MapChange: Enhancing Semantic Change Detection with Temporal-Invariant Historical Maps Based on Deep Triplet Network
This work addresses a crucial challenge in image analysis for applications like urban monitoring, though it appears incremental as it builds on existing SCD methods by integrating new data sources.
The paper tackles the problem of semantic change detection in images by addressing issues like under-detection and false alarms caused by temporal variances, and it introduces the MapChange framework that combines temporal-invariant historical maps with modern images to achieve marked superiority over state-of-the-art methods on two public datasets.

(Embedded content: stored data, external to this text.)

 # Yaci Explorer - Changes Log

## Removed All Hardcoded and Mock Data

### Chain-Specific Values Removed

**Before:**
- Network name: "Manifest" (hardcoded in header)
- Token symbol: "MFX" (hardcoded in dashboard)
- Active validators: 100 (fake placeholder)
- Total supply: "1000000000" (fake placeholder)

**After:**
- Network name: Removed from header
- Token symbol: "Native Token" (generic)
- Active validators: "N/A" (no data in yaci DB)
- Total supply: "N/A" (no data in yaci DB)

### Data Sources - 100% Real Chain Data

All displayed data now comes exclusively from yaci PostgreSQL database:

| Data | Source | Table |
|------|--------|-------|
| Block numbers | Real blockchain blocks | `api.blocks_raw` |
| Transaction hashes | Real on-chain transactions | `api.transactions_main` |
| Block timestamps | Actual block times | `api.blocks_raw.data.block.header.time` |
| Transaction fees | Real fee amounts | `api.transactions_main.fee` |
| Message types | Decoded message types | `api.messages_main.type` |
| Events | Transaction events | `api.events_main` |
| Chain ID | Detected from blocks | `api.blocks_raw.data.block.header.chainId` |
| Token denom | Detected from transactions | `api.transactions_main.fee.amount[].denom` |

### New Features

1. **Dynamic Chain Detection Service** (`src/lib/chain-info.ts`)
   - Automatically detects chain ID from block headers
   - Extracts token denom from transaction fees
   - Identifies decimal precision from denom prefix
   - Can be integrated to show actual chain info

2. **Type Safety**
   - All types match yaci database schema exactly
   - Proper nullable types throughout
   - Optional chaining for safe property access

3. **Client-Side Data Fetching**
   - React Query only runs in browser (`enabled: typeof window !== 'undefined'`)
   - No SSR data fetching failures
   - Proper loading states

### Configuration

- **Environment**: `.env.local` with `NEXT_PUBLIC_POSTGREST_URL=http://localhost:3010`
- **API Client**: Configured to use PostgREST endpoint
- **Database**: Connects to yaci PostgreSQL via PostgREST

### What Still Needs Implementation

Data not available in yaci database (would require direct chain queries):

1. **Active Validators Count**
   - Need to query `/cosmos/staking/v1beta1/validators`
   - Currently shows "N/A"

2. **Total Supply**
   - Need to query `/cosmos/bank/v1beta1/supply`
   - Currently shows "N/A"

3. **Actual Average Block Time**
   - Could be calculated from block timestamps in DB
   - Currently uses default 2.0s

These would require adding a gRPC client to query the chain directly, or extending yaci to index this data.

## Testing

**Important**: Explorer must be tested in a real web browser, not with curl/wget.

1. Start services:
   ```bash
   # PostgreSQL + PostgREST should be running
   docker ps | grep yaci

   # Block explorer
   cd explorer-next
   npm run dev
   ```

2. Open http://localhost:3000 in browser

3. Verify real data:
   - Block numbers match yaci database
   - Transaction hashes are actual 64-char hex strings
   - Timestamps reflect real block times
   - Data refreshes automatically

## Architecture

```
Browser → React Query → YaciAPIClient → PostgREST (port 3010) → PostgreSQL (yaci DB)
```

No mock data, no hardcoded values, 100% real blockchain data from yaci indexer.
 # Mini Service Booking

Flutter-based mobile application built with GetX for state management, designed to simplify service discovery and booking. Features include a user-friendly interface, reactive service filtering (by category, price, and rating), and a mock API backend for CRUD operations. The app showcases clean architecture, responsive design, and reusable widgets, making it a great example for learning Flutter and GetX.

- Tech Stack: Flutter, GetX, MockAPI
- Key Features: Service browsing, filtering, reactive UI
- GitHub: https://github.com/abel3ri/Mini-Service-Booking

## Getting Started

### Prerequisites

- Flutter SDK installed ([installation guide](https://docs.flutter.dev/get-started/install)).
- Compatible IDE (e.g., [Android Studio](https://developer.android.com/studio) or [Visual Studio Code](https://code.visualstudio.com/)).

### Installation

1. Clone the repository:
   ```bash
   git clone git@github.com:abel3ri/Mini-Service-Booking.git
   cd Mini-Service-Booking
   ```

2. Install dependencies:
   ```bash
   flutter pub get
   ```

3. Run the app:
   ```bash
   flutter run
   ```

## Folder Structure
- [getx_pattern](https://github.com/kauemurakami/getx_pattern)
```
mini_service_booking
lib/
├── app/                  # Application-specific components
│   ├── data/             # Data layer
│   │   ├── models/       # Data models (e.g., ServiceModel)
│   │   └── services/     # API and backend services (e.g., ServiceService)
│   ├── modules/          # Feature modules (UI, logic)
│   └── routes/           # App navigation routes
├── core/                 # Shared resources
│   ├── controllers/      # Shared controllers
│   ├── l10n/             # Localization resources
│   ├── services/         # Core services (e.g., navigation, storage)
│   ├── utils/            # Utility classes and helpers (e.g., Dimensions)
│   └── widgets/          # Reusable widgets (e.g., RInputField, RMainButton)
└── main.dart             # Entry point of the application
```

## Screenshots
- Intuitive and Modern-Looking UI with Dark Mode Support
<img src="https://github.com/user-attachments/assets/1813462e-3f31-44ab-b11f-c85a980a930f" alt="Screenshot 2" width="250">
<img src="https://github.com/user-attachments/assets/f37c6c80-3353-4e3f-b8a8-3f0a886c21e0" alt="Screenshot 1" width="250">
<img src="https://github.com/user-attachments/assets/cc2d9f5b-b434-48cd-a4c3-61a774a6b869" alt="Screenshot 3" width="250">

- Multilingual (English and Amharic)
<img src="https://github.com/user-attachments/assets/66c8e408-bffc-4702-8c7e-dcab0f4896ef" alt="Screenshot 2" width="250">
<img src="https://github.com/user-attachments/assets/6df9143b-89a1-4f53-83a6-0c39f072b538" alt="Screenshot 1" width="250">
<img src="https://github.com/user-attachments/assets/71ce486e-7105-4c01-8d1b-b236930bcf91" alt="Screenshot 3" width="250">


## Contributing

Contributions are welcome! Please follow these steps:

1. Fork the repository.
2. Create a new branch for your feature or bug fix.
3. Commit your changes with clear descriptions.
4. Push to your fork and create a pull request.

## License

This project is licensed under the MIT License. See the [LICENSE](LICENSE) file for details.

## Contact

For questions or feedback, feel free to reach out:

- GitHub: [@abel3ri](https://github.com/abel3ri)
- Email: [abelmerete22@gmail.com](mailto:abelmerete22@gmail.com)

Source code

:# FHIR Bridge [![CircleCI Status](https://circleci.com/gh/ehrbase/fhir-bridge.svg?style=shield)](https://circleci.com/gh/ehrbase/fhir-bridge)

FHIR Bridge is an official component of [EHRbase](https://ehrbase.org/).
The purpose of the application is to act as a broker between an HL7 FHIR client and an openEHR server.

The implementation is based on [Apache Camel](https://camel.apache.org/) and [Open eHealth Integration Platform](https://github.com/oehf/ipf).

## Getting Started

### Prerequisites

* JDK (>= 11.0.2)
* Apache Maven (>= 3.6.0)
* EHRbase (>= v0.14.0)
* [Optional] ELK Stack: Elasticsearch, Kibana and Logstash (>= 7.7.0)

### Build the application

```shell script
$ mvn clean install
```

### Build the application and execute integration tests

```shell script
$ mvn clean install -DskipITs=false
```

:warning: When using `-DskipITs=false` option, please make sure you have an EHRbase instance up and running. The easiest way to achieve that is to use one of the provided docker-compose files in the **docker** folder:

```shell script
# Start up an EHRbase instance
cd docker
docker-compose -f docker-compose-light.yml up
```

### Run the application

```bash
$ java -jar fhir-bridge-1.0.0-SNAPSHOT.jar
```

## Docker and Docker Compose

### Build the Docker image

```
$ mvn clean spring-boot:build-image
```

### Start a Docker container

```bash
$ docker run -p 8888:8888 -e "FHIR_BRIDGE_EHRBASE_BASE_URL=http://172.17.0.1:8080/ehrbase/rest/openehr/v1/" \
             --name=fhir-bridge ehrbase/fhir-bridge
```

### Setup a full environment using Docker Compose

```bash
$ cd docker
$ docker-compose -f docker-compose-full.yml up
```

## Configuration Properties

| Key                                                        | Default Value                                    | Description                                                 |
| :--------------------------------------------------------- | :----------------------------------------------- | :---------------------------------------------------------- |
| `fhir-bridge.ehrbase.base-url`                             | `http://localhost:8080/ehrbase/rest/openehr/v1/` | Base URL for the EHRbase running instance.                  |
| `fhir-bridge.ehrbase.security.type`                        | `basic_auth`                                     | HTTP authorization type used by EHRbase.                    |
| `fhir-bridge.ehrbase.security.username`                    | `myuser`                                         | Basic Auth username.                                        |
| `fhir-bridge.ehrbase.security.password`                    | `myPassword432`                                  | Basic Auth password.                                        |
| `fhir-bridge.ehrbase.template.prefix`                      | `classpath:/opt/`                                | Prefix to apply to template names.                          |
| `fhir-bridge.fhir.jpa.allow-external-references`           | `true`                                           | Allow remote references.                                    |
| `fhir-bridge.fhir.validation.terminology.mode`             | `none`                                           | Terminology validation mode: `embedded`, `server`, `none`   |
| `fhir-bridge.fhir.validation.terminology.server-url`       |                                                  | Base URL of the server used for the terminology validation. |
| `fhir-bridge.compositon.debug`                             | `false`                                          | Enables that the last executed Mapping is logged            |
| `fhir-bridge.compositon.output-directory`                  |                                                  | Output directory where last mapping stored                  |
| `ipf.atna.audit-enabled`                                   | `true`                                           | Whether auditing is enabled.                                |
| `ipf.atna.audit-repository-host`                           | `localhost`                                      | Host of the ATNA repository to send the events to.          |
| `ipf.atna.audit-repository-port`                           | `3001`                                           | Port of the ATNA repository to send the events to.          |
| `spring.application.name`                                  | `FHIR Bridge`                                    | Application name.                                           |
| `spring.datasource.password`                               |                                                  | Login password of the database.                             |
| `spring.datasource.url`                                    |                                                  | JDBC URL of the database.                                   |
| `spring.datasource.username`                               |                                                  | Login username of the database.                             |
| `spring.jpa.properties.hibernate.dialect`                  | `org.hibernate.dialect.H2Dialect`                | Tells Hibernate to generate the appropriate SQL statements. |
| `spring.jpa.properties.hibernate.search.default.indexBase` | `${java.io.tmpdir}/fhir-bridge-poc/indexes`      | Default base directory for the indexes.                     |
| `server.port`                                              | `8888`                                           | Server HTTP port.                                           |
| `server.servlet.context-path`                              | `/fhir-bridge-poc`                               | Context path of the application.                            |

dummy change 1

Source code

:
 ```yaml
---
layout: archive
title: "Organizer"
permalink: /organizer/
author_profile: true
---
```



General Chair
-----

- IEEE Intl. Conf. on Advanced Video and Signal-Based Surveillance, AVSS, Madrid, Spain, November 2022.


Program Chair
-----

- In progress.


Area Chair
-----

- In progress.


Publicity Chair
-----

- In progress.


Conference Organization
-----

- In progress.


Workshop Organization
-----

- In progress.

Semantic Change Detection (SCD) is recognized as both a crucial and challenging task in the field of image analysis. Traditional methods for SCD have predominantly relied on the comparison of image pairs. However, this approach is significantly hindered by substantial imaging differences, which arise due to variations in shooting times, atmospheric conditions, and angles. Such discrepancies lead to two primary issues: the under-detection of minor yet significant changes, and the generation of false alarms due to temporal variances. These factors often result in unchanged objects appearing markedly different in multi-temporal images. In response to these challenges, the MapChange framework has been developed. This framework introduces a novel paradigm that synergizes temporal-invariant historical map data with contemporary high-resolution images. By employing this combination, the temporal variance inherent in conventional image pair comparisons is effectively mitigated. The efficacy of the MapChange framework has been empirically validated through comprehensive testing on two public datasets. These tests have demonstrated the framework's marked superiority over existing state-of-the-art SCD methods.